### How to complete this task
Look through the lines below, find those with the word "제공합니다", and copy them.

Rendered images with source text:
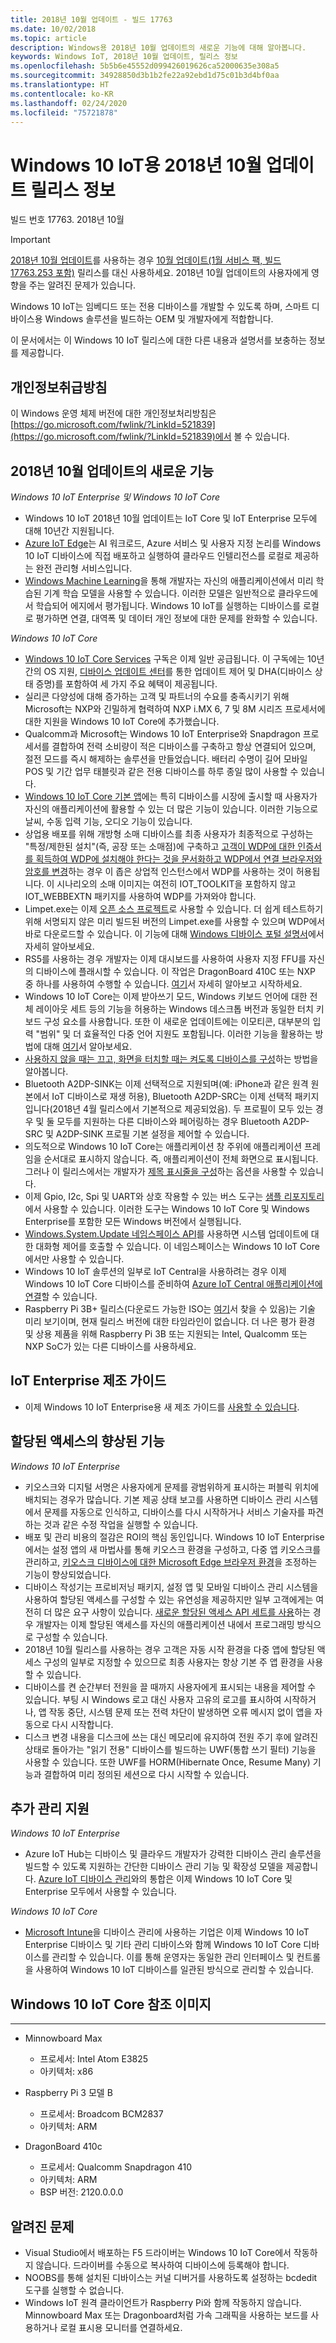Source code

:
 ```yaml
---
title: 2018년 10월 업데이트 - 빌드 17763
ms.date: 10/02/2018
ms.topic: article
description: Windows용 2018년 10월 업데이트의 새로운 기능에 대해 알아봅니다.
keywords: Windows IoT, 2018년 10월 업데이트, 릴리스 정보
ms.openlocfilehash: 5b5b6e45552d099426019626ca52000635e308a5
ms.sourcegitcommit: 34928850d3b1b2fe22a92ebd1d75c01b3d4bf0aa
ms.translationtype: HT
ms.contentlocale: ko-KR
ms.lasthandoff: 02/24/2020
ms.locfileid: "75721878"
---
```

# <a name="october-2018-update-release-notes-for-windows-10-iot"></a>Windows 10 IoT용 2018년 10월 업데이트 릴리스 정보
빌드 번호 17763. 2018년 10월

> [!IMPORTANT]
> [ 2018년 10월 업데이트](https://docs.microsoft.com/windows/iot-core/release-notes/commercial/october2018update)를 사용하는 경우 [10월 업데이트(1월 서비스 팩, 빌드 17763.253 포함)](https://docs.microsoft.com/windows/iot-core/release-notes/commercial/17763) 릴리스를 대신 사용하세요. 2018년 10월 업데이트의 사용자에게 영향을 주는 알려진 문제가 있습니다. 

Windows 10 IoT는 임베디드 또는 전용 디바이스를 개발할 수 있도록 하며, 스마트 디바이스용 Windows 솔루션을 빌드하는 OEM 및 개발자에게 적합합니다.

이 문서에서는 이 Windows 10 IoT 릴리스에 대한 다른 내용과 설명서를 보충하는 정보를 제공합니다.

## <a name="privacy-statement"></a>개인정보취급방침

이 Windows 운영 체제 버전에 대한 개인정보처리방침은 [https://go.microsoft.com/fwlink/?LinkId=521839](https://go.microsoft.com/fwlink/?LinkId=521839)에서 볼 수 있습니다.

## <a name="whats-new-in-october-2018-update"></a>2018년 10월 업데이트의 새로운 기능

_Windows 10 IoT Enterprise 및 Windows 10 IoT Core_
* Windows 10 IoT 2018년 10월 업데이트는 IoT Core 및 IoT Enterprise 모두에 대해 10년간 지원됩니다.
* [Azure IoT Edge](https://docs.microsoft.com/azure/iot-edge/quickstart)는 AI 워크로드, Azure 서비스 및 사용자 지정 논리를 Windows 10 IoT 디바이스에 직접 배포하고 실행하여 클라우드 인텔리전스를 로컬로 제공하는 완전 관리형 서비스입니다.
* [Windows Machine Learning](https://docs.microsoft.com/windows/ai/)을 통해 개발자는 자신의 애플리케이션에서 미리 학습된 기계 학습 모델을 사용할 수 있습니다. 이러한 모델은 일반적으로 클라우드에서 학습되어 에지에서 평가됩니다. Windows 10 IoT를 실행하는 디바이스를 로컬로 평가하면 연결, 대역폭 및 데이터 개인 정보에 대한 문제를 완화할 수 있습니다.  

_Windows 10 IoT Core_
* [Windows 10 IoT Core Services](https://docs.microsoft.com/windows-hardware/manufacture/iot/iotcoreservicesoverview) 구독은 이제 일반 공급됩니다. 이 구독에는 10년간의 OS 지원, [디바이스 업데이트 센터](https://docs.microsoft.com/windows-hardware/service/iot/using-device-update-center)를 통한 업데이트 제어 및 DHA(디바이스 상태 증명)를 포함하여 세 가지 주요 혜택이 제공됩니다.
* 실리콘 다양성에 대해 증가하는 고객 및 파트너의 수요를 충족시키기 위해 Microsoft는 NXP와 긴밀하게 협력하여 NXP i.MX 6, 7 및 8M 시리즈 프로세서에 대한 지원을 Windows 10 IoT Core에 추가했습니다. 
* Qualcomm과 Microsoft는 Windows 10 IoT Enterprise와 Snapdragon 프로세서를 결합하여 전력 소비량이 적은 디바이스를 구축하고 항상 연결되어 있으며, 절전 모드를 즉시 해제하는 솔루션을 만들었습니다. 배터리 수명이 길어 모바일 POS 및 기간 업무 태블릿과 같은 전용 디바이스를 하루 종일 많이 사용할 수 있습니다. 
* [Windows 10 IoT Core 기본 앱](https://docs.microsoft.com/windows/iot-core/develop-your-app/iotcoredefaultapp)에는 특히 디바이스를 시장에 출시할 때 사용자가 자신의 애플리케이션에 활용할 수 있는 더 많은 기능이 있습니다. 이러한 기능으로 날씨, 수동 입력 기능, 오디오 기능이 있습니다. 
* 상업용 배포를 위해 개방형 소매 디바이스를 최종 사용자가 최종적으로 구성하는 "특정/제한된 설치"(즉, 공장 또는 소매점)에 구축하고 [고객이 WDP에 대한 인증서를 획득하여 WDP에 설치해야 한다는 것을 문서화하고 WDP에서 연결 브라우저와 암호를 변경](https://docs.microsoft.com/windows/uwp/debug-test-perf/device-portal-ssl)하는 경우 이 좁은 상업적 인스턴스에서 WDP를 사용하는 것이 허용됩니다. 이 시나리오의 소매 이미지는 여전히 IOT_TOOLKIT을 포함하지 않고 IOT_WEBBEXTN 패키지를 사용하여 WDP를 가져와야 합니다. 
* Limpet.exe는 이제 [오픈 소스 프로젝트](https://github.com/ms-iot/azure-dm-client)로 사용할 수 있습니다. 더 쉽게 테스트하기 위해 서명되지 않은 미리 빌드된 버전의 Limpet.exe를 사용할 수 있으며 WDP에서 바로 다운로드할 수 있습니다. 이 기능에 대해 [Windows 디바이스 포털 설명서](https://docs.microsoft.com/windows/iot-core/manage-your-device/deviceportal)에서 자세히 알아보세요.  
* RS5를 사용하는 경우 개발자는 이제 대시보드를 사용하여 사용자 지정 FFU를 자신의 디바이스에 플래시할 수 있습니다. 이 작업은 DragonBoard 410C 또는 NXP 중 하나를 사용하여 수행할 수 있습니다. [여기](https://docs.microsoft.com/windows/iot-core/tutorials/quickstarter/devicesetup)서 자세히 알아보고 시작하세요.
* Windows 10 IoT Core는 이제 받아쓰기 모드, Windows 키보드 언어에 대한 전체 레이아웃 세트 등의 기능을 허용하는 Windows 데스크톱 버전과 동일한 터치 키보드 구성 요소를 사용합니다. 또한 이 새로운 업데이트에는 이모티콘, 대부분의 입력 "범위" 및 더 효율적인 다중 언어 지원도 포함됩니다. 이러한 기능을 활용하는 방법에 대해 [여기](https://docs.microsoft.com/windows/iot-core/develop-your-app/onscreenkeyboard)서 알아보세요.
* [사용하지 않을 때는 끄고, 화면을 터치할 때는 켜도록 디바이스를 구성](https://docs.microsoft.com/windows/iot-core/learn-about-hardware/wakeontouch)하는 방법을 알아봅니다.
* Bluetooth A2DP-SINK는 이제 선택적으로 지원되며(예: iPhone과 같은 원격 원본에서 IoT 디바이스로 재생 허용), Bluetooth A2DP-SRC는 이제 선택적 패키지입니다(2018년 4월 릴리스에서 기본적으로 제공되었음). 두 프로필이 모두 있는 경우 및 둘 모두를 지원하는 다른 디바이스와 페어링하는 경우 Bluetooth A2DP-SRC 및 A2DP-SINK 프로필 기본 설정을 제어할 수 있습니다. 
* 의도적으로 Windows 10 IoT Core는 애플리케이션 창 주위에 애플리케이션 프레임을 순서대로 표시하지 않습니다. 즉, 애플리케이션이 전체 화면으로 표시됩니다. 그러나 이 릴리스에서는 개발자가 [제목 표시줄을 구성](https://docs.microsoft.com/windows/iot-core/develop-your-app/signindialogtitlebars)하는 옵션을 사용할 수 있습니다.
* 이제 Gpio, I2c, Spi 및 UART와 상호 작용할 수 있는 버스 도구는 [샘플 리포지토리](https://github.com/Microsoft/Windows-iotcore-samples/tree/master/BusTools)에서 사용할 수 있습니다. 이러한 도구는 Windows 10 IoT Core 및 Windows Enterprise를 포함한 모든 Windows 버전에서 실행됩니다. 
* [Windows.System.Update 네임스페이스 API](https://docs.microsoft.com/uwp/api/windows.system.update)를 사용하면 시스템 업데이트에 대한 대화형 제어를 호출할 수 있습니다. 이 네임스페이스는 Windows 10 IoT Core에서만 사용할 수 있습니다.
* Windows 10 IoT 솔루션의 일부로 IoT Central을 사용하려는 경우 이제 Windows 10 IoT Core 디바이스를 준비하여 [Azure IoT Central 애플리케이션에 연결](https://docs.microsoft.com/azure/iot-central/howto-connect-windowsiotcore)할 수 있습니다. 
* Raspberry Pi 3B+ 릴리스(다운로드 가능한 ISO는 [여기](https://go.microsoft.com/fwlink/?LinkID=708576)서 찾을 수 있음)는 기술 미리 보기이며, 현재 릴리스 버전에 대한 타임라인이 없습니다. 더 나은 평가 환경 및 상용 제품을 위해 Raspberry Pi 3B 또는 지원되는 Intel, Qualcomm 또는 NXP SoC가 있는 다른 디바이스를 사용하세요. 

## <a name="iot-enterprise-manufacturing-guide"></a>IoT Enterprise 제조 가이드

* 이제 Windows 10 IoT Enterprise용 새 제조 가이드를 [사용할 수 있습니다](https://docs.microsoft.com/windows-hardware/manufacture/desktop/iot-ent-overview). 

## <a name="improvements-in-assigned-access"></a>할당된 액세스의 향상된 기능 

_Windows 10 IoT Enterprise_

* 키오스크와 디지털 서명은 사용자에게 문제를 광범위하게 표시하는 퍼블릭 위치에 배치되는 경우가 많습니다. 기본 제공 상태 보고를 사용하면 디바이스 관리 시스템에서 문제를 자동으로 인식하고, 디바이스를 다시 시작하거나 서비스 기술자를 파견하는 것과 같은 수정 작업을 실행할 수 있습니다. 
* 배포 및 관리 비용의 절감은 ROI의 핵심 동인입니다. Windows 10 IoT Enterprise에서는 설정 앱의 새 마법사를 통해 키오스크 환경을 구성하고, 다중 앱 키오스크를 관리하고, [키오스크 디바이스에 대한 Microsoft Edge 브라우저 환경](https://docs.microsoft.com/microsoft-edge/deploy/microsoft-edge-kiosk-mode-deploy)을 조정하는 기능이 향상되었습니다.
* 디바이스 작성기는 프로비저닝 패키지, 설정 앱 및 모바일 디바이스 관리 시스템을 사용하여 할당된 액세스를 구성할 수 있는 유연성을 제공하지만 일부 고객에게는 여전히 더 많은 요구 사항이 있습니다. [새로운 할당된 액세스 API 세트를 사용](https://docs.microsoft.com/uwp/api/windows.system.userprofile.assignedaccesssettings)하는 경우 개발자는 이제 할당된 액세스를 자신의 애플리케이션 내에서 프로그래밍 방식으로 구성할 수 있습니다.
* 2018년 10월 릴리스를 사용하는 경우 고객은 자동 시작 환경을 다중 앱에 할당된 액세스 구성의 일부로 지정할 수 있으므로 최종 사용자는 항상 기본 주 앱 환경을 사용할 수 있습니다.
* 디바이스를 켠 순간부터 전원을 끌 때까지 사용자에게 표시되는 내용을 제어할 수 있습니다. 부팅 시 Windows 로고 대신 사용자 고유의 로고를 표시하여 시작하거나, 앱 작동 중단, 시스템 문제 또는 전력 차단이 발생하면 오류 메시지 없이 앱을 자동으로 다시 시작합니다. 
* 디스크 변경 내용을 디스크에 쓰는 대신 메모리에 유지하여 전원 주기 후에 알려진 상태로 돌아가는 "읽기 전용" 디바이스를 빌드하는 UWF(통합 쓰기 필터) 기능을 사용할 수 있습니다. 또한 UWF를 HORM(Hibernate Once, Resume Many) 기능과 결합하여 미리 정의된 세션으로 다시 시작할 수 있습니다. 


## <a name="more-management-support"></a>추가 관리 지원

_Windows 10 IoT Enterprise_
* Azure IoT Hub는 디바이스 및 클라우드 개발자가 강력한 디바이스 관리 솔루션을 빌드할 수 있도록 지원하는 간단한 디바이스 관리 기능 및 확장성 모델을 제공합니다. [Azure IoT 디바이스 관리](https://docs.microsoft.com/windows/iot-core/manage-your-device/azureiotdm)와의 통합은 이제 Windows 10 IoT Core 및 Enterprise 모두에서 사용할 수 있습니다. 

_Windows 10 IoT Core_
* [Microsoft Intune](https://www.microsoft.com/cloud-platform/microsoft-intune)을 디바이스 관리에 사용하는 기업은 이제 Windows 10 IoT Enterprise 디바이스 및 기타 관리 디바이스와 함께 Windows 10 IoT Core 디바이스를 관리할 수 있습니다. 이를 통해 운영자는 동일한 관리 인터페이스 및 컨트롤을 사용하여 Windows 10 IoT 디바이스를 일관된 방식으로 관리할 수 있습니다. 


## <a name="windows-10-iot-core-reference-images"></a>Windows 10 IoT Core 참조 이미지
___ 
* Minnowboard Max
  * 프로세서: Intel Atom E3825
  * 아키텍처: x86

* Raspberry Pi 3 모델 B
  * 프로세서: Broadcom BCM2837
  * 아키텍처: ARM

* DragonBoard 410c
  * 프로세서: Qualcomm Snapdragon 410
  * 아키텍처: ARM
  * BSP 버전: 2120.0.0.0


## <a name="known-issues"></a>알려진 문제
* Visual Studio에서 배포하는 F5 드라이버는 Windows 10 IoT Core에서 작동하지 않습니다. 드라이버를 수동으로 복사하여 디바이스에 등록해야 합니다.
* NOOBS를 통해 설치된 디바이스는 커널 디버거를 사용하도록 설정하는 bcdedit 도구를 실행할 수 없습니다.
* Windows IoT 원격 클라이언트가 Raspberry Pi와 함께 작동하지 않습니다. Minnowboard Max 또는 Dragonboard처럼 가속 그래픽을 사용하는 보드를 사용하거나 로컬 표시용 모니터를 연결하세요.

### Response
이 문서에서는 이 Windows 10 IoT 릴리스에 대한 다른 내용과 설명서를 보충하는 정보를 제공합니다.
* Azure IoT Hub는 디바이스 및 클라우드 개발자가 강력한 디바이스 관리 솔루션을 빌드할 수 있도록 지원하는 간단한 디바이스 관리 기능 및 확장성 모델을 제공합니다. [Azure IoT 디바이스 관리](https://docs.microsoft.com/windows/iot-core/manage-your-device/azureiotdm)와의 통합은 이제 Windows 10 IoT Core 및 Enterprise 모두에서 사용할 수 있습니다. 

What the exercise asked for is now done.